[[ Provided information open ]]

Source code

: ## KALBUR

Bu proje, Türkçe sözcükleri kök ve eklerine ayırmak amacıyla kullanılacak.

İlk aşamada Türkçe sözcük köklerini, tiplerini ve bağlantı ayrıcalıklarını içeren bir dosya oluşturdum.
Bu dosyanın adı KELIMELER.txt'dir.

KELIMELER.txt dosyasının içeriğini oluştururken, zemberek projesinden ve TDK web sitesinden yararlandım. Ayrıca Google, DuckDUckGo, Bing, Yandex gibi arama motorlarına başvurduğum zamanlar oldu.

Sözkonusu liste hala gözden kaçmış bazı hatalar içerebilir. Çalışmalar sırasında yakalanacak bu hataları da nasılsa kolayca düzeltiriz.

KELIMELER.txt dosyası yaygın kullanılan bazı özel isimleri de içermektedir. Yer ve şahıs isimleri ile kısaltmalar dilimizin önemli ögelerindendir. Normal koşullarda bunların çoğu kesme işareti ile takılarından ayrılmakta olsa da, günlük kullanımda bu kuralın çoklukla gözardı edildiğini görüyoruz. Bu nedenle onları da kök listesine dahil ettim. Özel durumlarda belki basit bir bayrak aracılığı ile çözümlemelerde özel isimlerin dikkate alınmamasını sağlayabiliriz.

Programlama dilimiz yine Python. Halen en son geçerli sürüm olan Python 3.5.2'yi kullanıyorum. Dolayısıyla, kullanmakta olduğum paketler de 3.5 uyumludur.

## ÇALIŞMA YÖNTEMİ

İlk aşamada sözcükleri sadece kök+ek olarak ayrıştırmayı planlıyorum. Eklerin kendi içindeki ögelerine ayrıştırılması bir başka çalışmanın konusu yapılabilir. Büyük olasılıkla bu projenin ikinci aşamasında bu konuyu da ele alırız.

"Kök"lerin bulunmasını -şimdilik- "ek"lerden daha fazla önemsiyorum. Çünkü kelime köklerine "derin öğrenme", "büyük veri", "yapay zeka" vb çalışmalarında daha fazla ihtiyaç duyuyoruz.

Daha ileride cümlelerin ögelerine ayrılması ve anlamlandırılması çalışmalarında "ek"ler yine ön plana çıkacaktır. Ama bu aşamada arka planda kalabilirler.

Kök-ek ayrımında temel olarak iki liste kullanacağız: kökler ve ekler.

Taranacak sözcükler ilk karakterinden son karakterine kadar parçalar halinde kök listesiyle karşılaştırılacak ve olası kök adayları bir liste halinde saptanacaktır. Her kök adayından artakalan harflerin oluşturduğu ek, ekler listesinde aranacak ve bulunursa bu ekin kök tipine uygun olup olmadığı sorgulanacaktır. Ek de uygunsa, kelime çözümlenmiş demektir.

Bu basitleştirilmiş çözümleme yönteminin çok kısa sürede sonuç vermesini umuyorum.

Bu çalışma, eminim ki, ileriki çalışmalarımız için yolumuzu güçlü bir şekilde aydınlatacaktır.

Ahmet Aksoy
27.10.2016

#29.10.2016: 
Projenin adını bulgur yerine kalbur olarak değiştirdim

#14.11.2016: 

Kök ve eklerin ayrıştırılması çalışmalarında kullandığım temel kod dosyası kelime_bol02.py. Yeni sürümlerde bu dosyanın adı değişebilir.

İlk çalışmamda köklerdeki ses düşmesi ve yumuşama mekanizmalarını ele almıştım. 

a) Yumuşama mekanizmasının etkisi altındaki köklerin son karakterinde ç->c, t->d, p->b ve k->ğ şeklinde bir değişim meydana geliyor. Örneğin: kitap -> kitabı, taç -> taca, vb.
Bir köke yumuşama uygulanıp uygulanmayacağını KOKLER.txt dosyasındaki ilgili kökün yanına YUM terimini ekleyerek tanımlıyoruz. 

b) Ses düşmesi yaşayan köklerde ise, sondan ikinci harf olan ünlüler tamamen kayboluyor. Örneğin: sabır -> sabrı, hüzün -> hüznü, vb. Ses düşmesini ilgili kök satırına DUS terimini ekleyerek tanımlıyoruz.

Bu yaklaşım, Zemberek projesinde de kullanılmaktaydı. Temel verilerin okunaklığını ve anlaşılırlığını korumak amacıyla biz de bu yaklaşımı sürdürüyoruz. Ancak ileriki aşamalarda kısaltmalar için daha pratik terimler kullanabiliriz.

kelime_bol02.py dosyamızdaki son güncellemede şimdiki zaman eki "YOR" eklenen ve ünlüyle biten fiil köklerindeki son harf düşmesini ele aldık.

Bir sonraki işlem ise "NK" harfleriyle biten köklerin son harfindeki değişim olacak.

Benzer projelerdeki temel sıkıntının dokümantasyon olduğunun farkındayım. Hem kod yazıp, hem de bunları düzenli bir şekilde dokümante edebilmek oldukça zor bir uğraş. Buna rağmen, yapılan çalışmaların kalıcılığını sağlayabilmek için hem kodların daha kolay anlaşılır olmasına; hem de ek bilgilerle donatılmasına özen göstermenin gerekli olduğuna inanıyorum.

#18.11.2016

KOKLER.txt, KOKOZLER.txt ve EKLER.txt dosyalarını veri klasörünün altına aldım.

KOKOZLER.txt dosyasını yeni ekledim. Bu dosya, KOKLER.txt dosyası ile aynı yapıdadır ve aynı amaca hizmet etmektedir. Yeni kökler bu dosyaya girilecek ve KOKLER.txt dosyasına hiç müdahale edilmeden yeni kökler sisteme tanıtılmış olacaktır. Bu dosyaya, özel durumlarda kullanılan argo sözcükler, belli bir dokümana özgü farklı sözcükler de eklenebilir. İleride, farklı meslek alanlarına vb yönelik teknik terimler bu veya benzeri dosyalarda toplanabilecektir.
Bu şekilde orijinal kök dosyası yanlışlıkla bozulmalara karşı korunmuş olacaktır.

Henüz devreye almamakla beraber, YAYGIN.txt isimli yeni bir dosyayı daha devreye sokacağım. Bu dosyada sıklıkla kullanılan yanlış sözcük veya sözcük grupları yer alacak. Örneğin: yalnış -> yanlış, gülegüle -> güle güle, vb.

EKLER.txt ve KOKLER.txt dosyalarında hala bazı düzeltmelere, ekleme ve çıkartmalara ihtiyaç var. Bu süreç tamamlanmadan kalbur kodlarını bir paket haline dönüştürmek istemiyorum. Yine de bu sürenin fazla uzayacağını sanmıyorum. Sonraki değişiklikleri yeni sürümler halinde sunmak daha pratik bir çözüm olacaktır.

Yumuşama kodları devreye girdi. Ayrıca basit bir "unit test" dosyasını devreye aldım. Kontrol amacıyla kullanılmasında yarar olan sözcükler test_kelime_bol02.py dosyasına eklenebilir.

[[ Provided information closed ]]

Would you please transcribe the lines above exactly, starting with the first line of the material and ending with the line that has "Programlama dilimiz yine"?

◆ Task output ◆
Source code

: ## KALBUR

Bu proje, Türkçe sözcükleri kök ve eklerine ayırmak amacıyla kullanılacak.

İlk aşamada Türkçe sözcük köklerini, tiplerini ve bağlantı ayrıcalıklarını içeren bir dosya oluşturdum.
Bu dosyanın adı KELIMELER.txt'dir.

KELIMELER.txt dosyasının içeriğini oluştururken, zemberek projesinden ve TDK web sitesinden yararlandım. Ayrıca Google, DuckDUckGo, Bing, Yandex gibi arama motorlarına başvurduğum zamanlar oldu.

Sözkonusu liste hala gözden kaçmış bazı hatalar içerebilir. Çalışmalar sırasında yakalanacak bu hataları da nasılsa kolayca düzeltiriz.

KELIMELER.txt dosyası yaygın kullanılan bazı özel isimleri de içermektedir. Yer ve şahıs isimleri ile kısaltmalar dilimizin önemli ögelerindendir. Normal koşullarda bunların çoğu kesme işareti ile takılarından ayrılmakta olsa da, günlük kullanımda bu kuralın çoklukla gözardı edildiğini görüyoruz. Bu nedenle onları da kök listesine dahil ettim. Özel durumlarda belki basit bir bayrak aracılığı ile çözümlemelerde özel isimlerin dikkate alınmamasını sağlayabiliriz.

Programlama dilimiz yine Python. Halen en son geçerli sürüm olan Python 3.5.2'yi kullanıyorum. Dolayısıyla, kullanmakta olduğum paketler de 3.5 uyumludur.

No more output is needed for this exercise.